At the time of submission, the medicine was not authorised anywhere in the EU for blastic plasmacytoid dendritic cell neoplasm. Orphan designation of the medicine had been granted in the United States for this condition.

In accordance with Regulation (EC) No 141/2000 of 16 December 1999, the COMP adopted a positive opinion on 8 October 2015 recommending the granting of this designation.

Opinions on orphan medicinal product designations are based on the following three criteria:

• the seriousness of the condition;
• the existence of alternative methods of diagnosis, prevention or treatment;
• either the rarity of the condition (affecting not more than 5 in 10,000 people in the EU) or insufficient returns on investment.

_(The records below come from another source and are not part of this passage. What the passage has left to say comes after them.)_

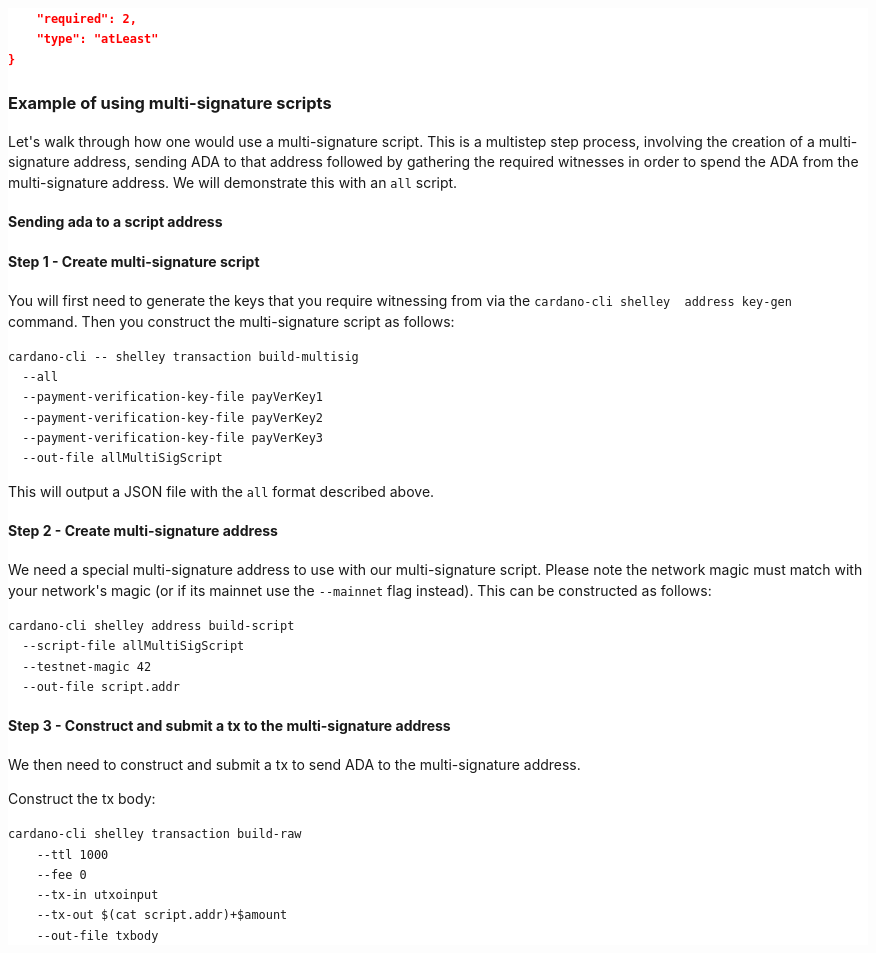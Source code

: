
 ```json
    "required": 2,
    "type": "atLeast"
}
```
### Example of using multi-signature scripts

Let's walk through how one would use a multi-signature script. This is a multistep step process, involving the creation of a multi-signature address, sending ADA to that address followed by gathering the required witnesses in order to spend the ADA from the multi-signature address. We will demonstrate this with an `all` script.

#### Sending ada to a script address

#### Step 1 - Create multi-signature script

You will first need to generate the keys that you require witnessing from via the `cardano-cli shelley  address key-gen ` command. Then you construct the multi-signature script as follows:

```
cardano-cli -- shelley transaction build-multisig
  --all
  --payment-verification-key-file payVerKey1
  --payment-verification-key-file payVerKey2
  --payment-verification-key-file payVerKey3
  --out-file allMultiSigScript
```
This will output a JSON file with the `all` format described above.


#### Step 2 - Create multi-signature address
We need a special multi-signature address to use with our multi-signature script. Please note the network magic must match with your network's magic (or if its mainnet use the `--mainnet` flag instead). This can be constructed as follows:
```
cardano-cli shelley address build-script
  --script-file allMultiSigScript
  --testnet-magic 42
  --out-file script.addr
```

#### Step 3 - Construct and submit a tx to the multi-signature address
We then need to construct and submit a tx to send ADA to the multi-signature address.

Construct the tx body:
```
cardano-cli shelley transaction build-raw
    --ttl 1000
    --fee 0
    --tx-in utxoinput
    --tx-out $(cat script.addr)+$amount
    --out-file txbody
```
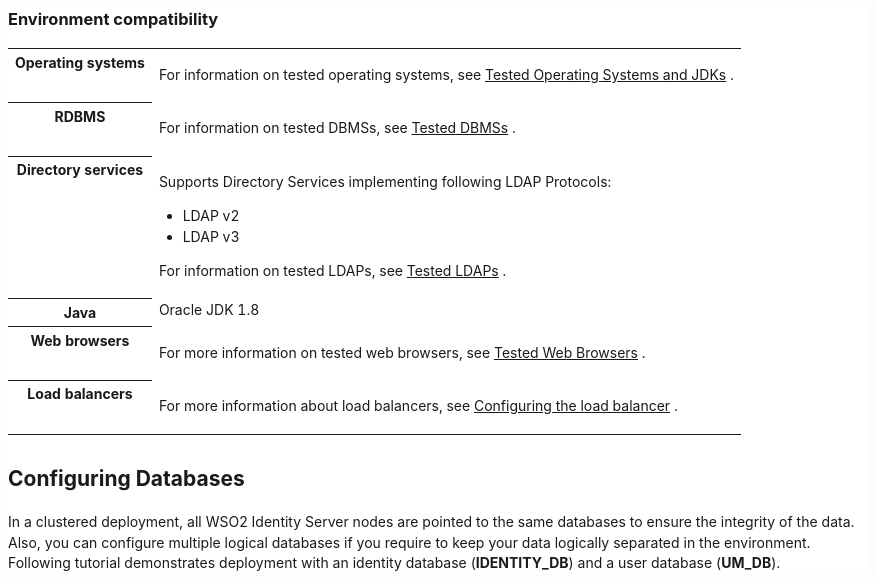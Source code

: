 ### Environment compatibility

<table>
<tbody>
<tr class="odd">
<th>Operating systems</th>
<td><p>For information on tested operating systems, see <a href="../../setup/environment-compatibility/#tested-operating-systems-and-jdks">Tested Operating Systems and JDKs</a>
.</p></td>
</tr>
<tr class="even">
<th>RDBMS</th>
<td><p>For information on tested DBMSs, see <a href="../../setup/environment-compatibility/#tested-dbmss">Tested DBMSs</a> .</p></td>
</tr>
<tr class="odd">
<th>Directory services</th>
<td><p>Supports Directory Services implementing following LDAP Protocols:</p>
<ul>
<li>LDAP v2</li>
<li>LDAP v3</li>
</ul>
<p>For information on tested LDAPs, see <a href="../../setup/environment-compatibility/#tested-ldaps">Tested LDAPs</a> .</p></td>
</tr>
<tr class="even">
<th>Java</th>
<td>Oracle JDK 1.8</td>
</tr>
<tr class="odd">
<th>Web browsers</th>
<td><p>For more information on tested web browsers, see <a href="../../setup/environment-compatibility/#tested-web-browsers">Tested Web Browsers</a> .</p></td>
</tr>
<tr class="even">
<th>Load balancers</th>
<td><p>For more information about load balancers, see <a href="../../administer/load-balancing/#types-of-load-balancers">Configuring the load balancer</a> .</p></td>
</tr>
</tbody>
</table>

## Configuring Databases

In a clustered deployment, all WSO2 Identity Server nodes are pointed to the same databases to ensure the integrity
of the data. Also, you can configure multiple logical databases if you require to keep your data logically separated
in the environment. Following tutorial demonstrates deployment with an identity database (**IDENTITY_DB**) and a user
database (**UM_DB**).
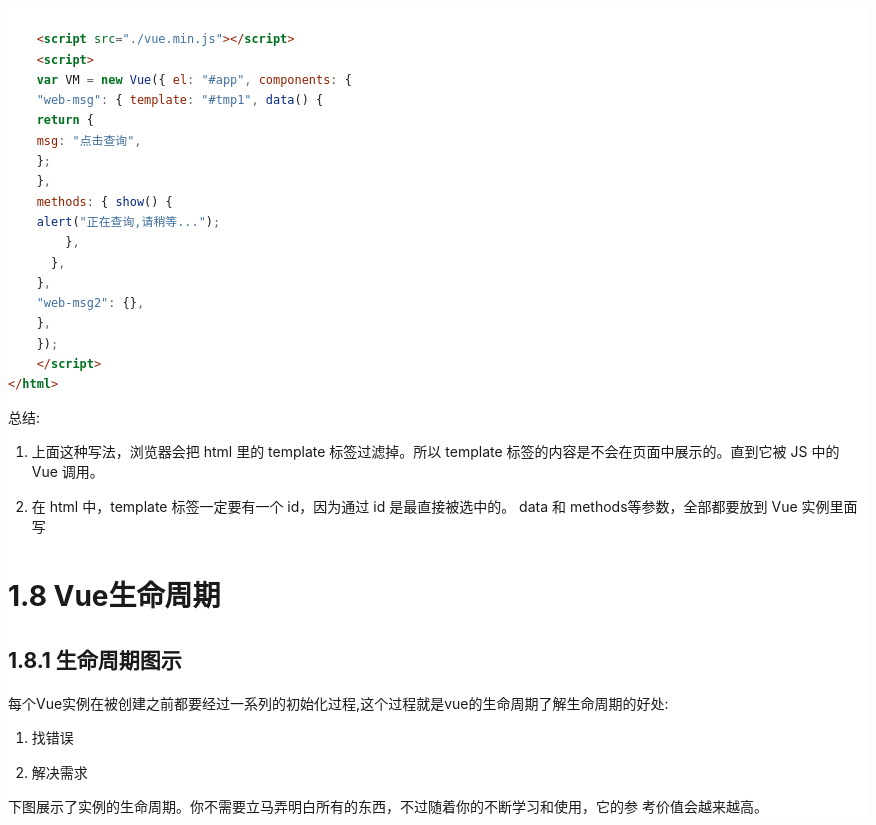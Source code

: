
 ```html
    
    <script src="./vue.min.js"></script>
    <script>
    var VM = new Vue({ el: "#app", components: {
    "web-msg": { template: "#tmp1", data() {
    return {
    msg: "点击查询",
    };
    },
    methods: { show() {
    alert("正在查询,请稍等...");
        },
      },
    },
    "web-msg2": {},
    },
    });
    </script>
</html>
```

总结:

1. 上面这种写法，浏览器会把 html 里的 template 标签过滤掉。所以 template 标签的内容是不会在页面中展示的。直到它被 JS 中的 Vue 调用。

2. 在 html 中，template 标签一定要有一个 id，因为通过 id 是最直接被选中的。 data 和 methods等参数，全部都要放到 Vue 实例里面写

# **1.8** Vue生命周期

## **1.8.1** 生命周期图示

每个Vue实例在被创建之前都要经过一系列的初始化过程,这个过程就是vue的生命周期了解生命周期的好处:

1. 找错误

2. 解决需求

下图展示了实例的生命周期。你不需要立马弄明白所有的东西，不过随着你的不断学习和使用，它的参  考价值会越来越高。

Designated orphan medicinal products are products that are still under investigation and are considered for orphan designation on the basis of potential activity. An orphan designation is not a marketing authorisation. As a consequence, demonstration of quality, safety and efficacy is necessary before a product can be granted a marketing authorisation.

The Committee for Orphan Medicinal Products reviews the orphan designation of a product if it is approved for marketing authorisation.